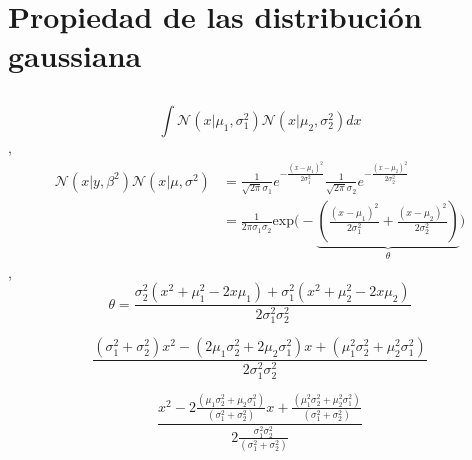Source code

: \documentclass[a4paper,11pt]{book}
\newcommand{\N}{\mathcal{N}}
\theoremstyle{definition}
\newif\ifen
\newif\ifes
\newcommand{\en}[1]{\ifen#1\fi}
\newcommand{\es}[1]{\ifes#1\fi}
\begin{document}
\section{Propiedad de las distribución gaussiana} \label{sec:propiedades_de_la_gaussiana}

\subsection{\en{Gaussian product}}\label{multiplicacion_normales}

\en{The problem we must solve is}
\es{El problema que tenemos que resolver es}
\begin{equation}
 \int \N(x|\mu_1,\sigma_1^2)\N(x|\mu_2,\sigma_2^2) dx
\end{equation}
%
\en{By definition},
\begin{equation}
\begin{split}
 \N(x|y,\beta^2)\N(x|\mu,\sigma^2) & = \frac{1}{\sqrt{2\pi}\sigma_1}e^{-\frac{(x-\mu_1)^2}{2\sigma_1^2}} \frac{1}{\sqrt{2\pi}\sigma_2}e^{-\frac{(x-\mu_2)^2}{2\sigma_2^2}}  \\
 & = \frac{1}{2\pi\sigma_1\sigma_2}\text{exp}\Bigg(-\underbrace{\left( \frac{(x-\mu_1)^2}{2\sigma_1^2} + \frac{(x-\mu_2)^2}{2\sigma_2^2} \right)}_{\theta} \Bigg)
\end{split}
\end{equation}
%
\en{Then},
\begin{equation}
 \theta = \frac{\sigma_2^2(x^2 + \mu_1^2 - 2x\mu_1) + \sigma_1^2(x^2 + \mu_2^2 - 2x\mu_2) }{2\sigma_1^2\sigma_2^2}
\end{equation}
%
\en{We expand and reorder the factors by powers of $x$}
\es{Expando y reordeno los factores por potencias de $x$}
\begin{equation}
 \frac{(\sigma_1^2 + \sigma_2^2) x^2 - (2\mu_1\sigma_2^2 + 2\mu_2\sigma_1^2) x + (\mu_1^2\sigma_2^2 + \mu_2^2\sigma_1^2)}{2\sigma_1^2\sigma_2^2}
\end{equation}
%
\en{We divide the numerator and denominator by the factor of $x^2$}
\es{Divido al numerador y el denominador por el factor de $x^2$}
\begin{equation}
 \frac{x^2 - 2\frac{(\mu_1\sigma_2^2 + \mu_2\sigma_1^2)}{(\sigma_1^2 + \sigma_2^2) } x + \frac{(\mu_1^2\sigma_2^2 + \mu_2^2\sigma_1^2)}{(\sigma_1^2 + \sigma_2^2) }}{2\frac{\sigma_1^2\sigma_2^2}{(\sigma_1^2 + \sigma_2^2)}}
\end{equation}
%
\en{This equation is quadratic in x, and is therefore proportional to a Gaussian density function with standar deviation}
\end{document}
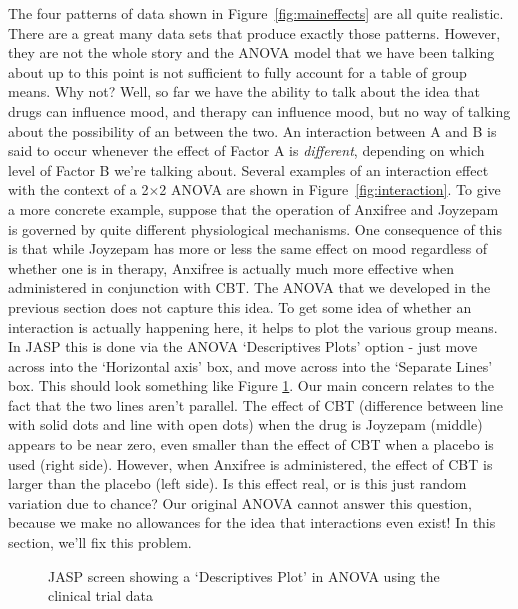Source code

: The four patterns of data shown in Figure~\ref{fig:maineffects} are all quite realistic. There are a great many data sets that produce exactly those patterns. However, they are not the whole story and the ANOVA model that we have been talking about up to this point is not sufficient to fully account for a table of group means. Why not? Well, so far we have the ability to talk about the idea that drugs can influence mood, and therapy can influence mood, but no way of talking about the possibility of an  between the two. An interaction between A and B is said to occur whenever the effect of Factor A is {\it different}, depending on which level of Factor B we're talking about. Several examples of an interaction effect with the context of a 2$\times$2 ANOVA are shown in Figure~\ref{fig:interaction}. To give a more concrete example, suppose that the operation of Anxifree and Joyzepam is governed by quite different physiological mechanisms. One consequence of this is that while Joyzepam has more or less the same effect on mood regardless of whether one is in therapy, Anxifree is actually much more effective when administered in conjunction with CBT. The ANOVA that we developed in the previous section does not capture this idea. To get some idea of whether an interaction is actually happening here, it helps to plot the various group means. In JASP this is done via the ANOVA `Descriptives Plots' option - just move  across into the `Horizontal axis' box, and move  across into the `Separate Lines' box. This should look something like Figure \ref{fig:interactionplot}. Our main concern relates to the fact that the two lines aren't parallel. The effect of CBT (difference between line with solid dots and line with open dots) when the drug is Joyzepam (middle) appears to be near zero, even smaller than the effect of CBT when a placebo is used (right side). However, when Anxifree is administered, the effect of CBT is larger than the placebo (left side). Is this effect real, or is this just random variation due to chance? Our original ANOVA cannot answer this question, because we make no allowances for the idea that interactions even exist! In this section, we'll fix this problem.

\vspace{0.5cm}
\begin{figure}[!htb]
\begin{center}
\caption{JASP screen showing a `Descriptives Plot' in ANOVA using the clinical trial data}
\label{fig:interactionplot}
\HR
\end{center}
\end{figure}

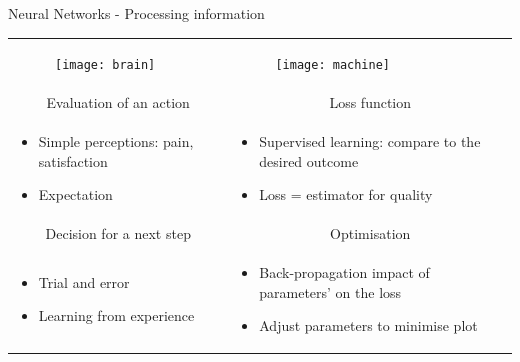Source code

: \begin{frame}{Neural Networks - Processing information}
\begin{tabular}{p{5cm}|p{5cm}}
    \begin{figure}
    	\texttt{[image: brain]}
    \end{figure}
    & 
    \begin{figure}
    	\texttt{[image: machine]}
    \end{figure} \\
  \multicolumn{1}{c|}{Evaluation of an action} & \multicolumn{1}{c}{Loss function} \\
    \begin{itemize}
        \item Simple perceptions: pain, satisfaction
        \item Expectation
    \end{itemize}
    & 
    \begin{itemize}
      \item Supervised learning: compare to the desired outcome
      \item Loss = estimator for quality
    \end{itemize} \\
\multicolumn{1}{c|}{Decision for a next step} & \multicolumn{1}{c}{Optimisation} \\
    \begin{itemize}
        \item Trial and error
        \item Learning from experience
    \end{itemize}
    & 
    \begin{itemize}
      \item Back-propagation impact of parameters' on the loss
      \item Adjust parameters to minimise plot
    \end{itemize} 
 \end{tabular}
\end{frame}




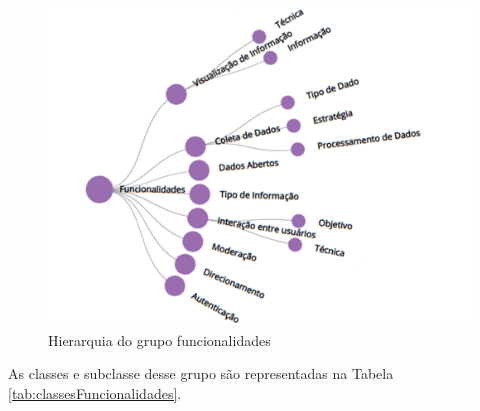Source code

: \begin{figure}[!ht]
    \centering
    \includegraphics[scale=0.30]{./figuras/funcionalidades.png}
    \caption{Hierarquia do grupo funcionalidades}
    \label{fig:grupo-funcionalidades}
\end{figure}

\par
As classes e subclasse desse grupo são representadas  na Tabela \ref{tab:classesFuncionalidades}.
==================================================
**What this task involves:** If a line in the material above holds "tabular", copy it.

**Answer to this exercise:**
\begin{tabular}{p{5cm}|p{5cm}}
 \end{tabular}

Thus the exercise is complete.